Pulmonary sequestration of cardioplegia administered via the aortic root during aortocoronary bypass surgery

McFarlane, Tamra; Kleinloog, Robert; Bennett, Margot
March 2007
Perfusion;Mar2007, Vol. 22 Issue 2, p93
Academic Journal
A semi-quantitative method was devised of tracing blood flow through the heart and lungs at the time of cardioplegia delivery and circulatory arrest of the heart during coronary artery bypass graft surgery (CABG). There were no previous studies confirming or disputing an accepted ‘observation’ by cardiac surgeons that cardioplegia solution does enter the lung parenchyma during cardiopulmonary bypass (CPB). This study was conducted as part of a larger (n=142) double-blind, randomised, controlled, clinical research study. Objective: The objective was initially to establish the efficacy of measures to prevent cardioplegia entering the lungs and, subsequently, to determine whether cardioplegia indeed circulates through the lung parenchyma or merely accumulates and ‘pools’. Method: A prospective study on 20 consecutive patients (5 per group) admitted for CABG was made. Technetium (Tc-99m), a radioactive isotope, was added to the cold blood cardioplegia solution prior to cardioplegia delivery in order to track flow of cardioplegia solution. An independent nuclear medicine radiographer measured the samples with the use of a ‘Curimentor’ dose calibrator for presence and quantity of radiation in the samples. Decay was factored into the results. The Tc-99m tracer samples were also analysed using Gamma Acquisition and Analysis on the Genie 2000vdm Well Counter to confirm the presence and quantity of Tc-99m.
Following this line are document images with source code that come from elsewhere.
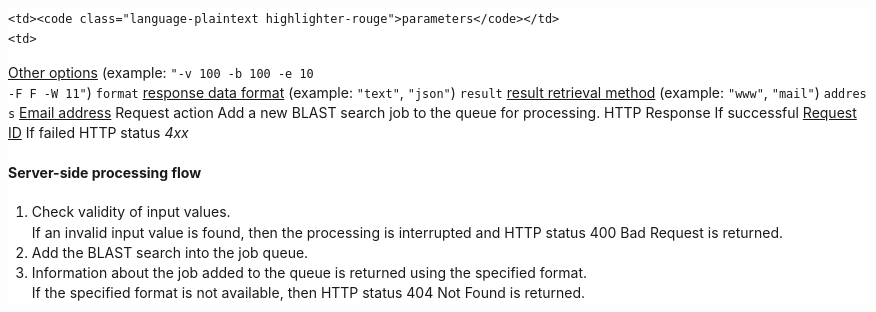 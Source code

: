     <td><code class="language-plaintext highlighter-rouge">parameters</code></td>
    <td>
<a href="#parameter-parameters">Other options</a> (example: <code class="language-plaintext highlighter-rouge">"-v 100 -b 100 -e 10 -F F -W 11"</code>)</td>
    </tr>
    <tr>
    <td><code class="language-plaintext highlighter-rouge">format</code></td>
      <td>
<a href="#parameter-format">response data format</a> (example: <code class="language-plaintext highlighter-rouge">"text"</code>, <code class="language-plaintext highlighter-rouge">"json"</code>)</td>
    </tr>
    <tr>
    <td><code class="language-plaintext highlighter-rouge">result</code></td>
    <td>
<a href="#parameter-result">result retrieval method</a> (example: <code class="language-plaintext highlighter-rouge">"www"</code>, <code class="language-plaintext highlighter-rouge">"mail"</code>)</td>
    </tr>
    <tr>
    <td><code class="language-plaintext highlighter-rouge">address</code></td>
    <td><a href="#parameter-address">Email address</a></td>
    </tr>
    <tr>
    <td colspan="2">Request action</td>
    <td>Add a new BLAST search job to the queue for processing.</td>
    </tr>
    <tr>
    <td rowspan="2" class="borderbtm">HTTP Response</td>
    <td>If successful</td>
    <td>
<a href="#parameter-Request-ID">Request ID</a></td>
    </tr>
    <tr>
    <td>If failed</td>
      <td>HTTP status <em>4xx</em>
</td>
    </tr>
  </tbody>
</table>


#### Server-side processing flow <a name="Server-side_processing_flow"></a>

  1. Check validity of input values.  
    If an invalid input value is found, then the processing is
    interrupted and HTTP status 400 Bad Request is returned.
  2. Add the BLAST search into the job queue.
  3. Information about the job added to the queue is returned using the
    specified format.  
    If the specified format is not available, then HTTP status 404 Not
    Found is returned.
Results: In the four groups, it was confirmed that the pulmonary artery (PA) vent is 90-100% effective in retrieving any cardioplegia solution not drained by the atriocaval cannulae. Conclusions: The PA vent is effective in preventing cold blood cardioplegia solution from entering the lungs. Any cardioplegia that does enter the lung parenchyma during CPB circulates through the lungs and can be retrieved by a vent in the left atrium. This method may be useful in other studies that require investigation.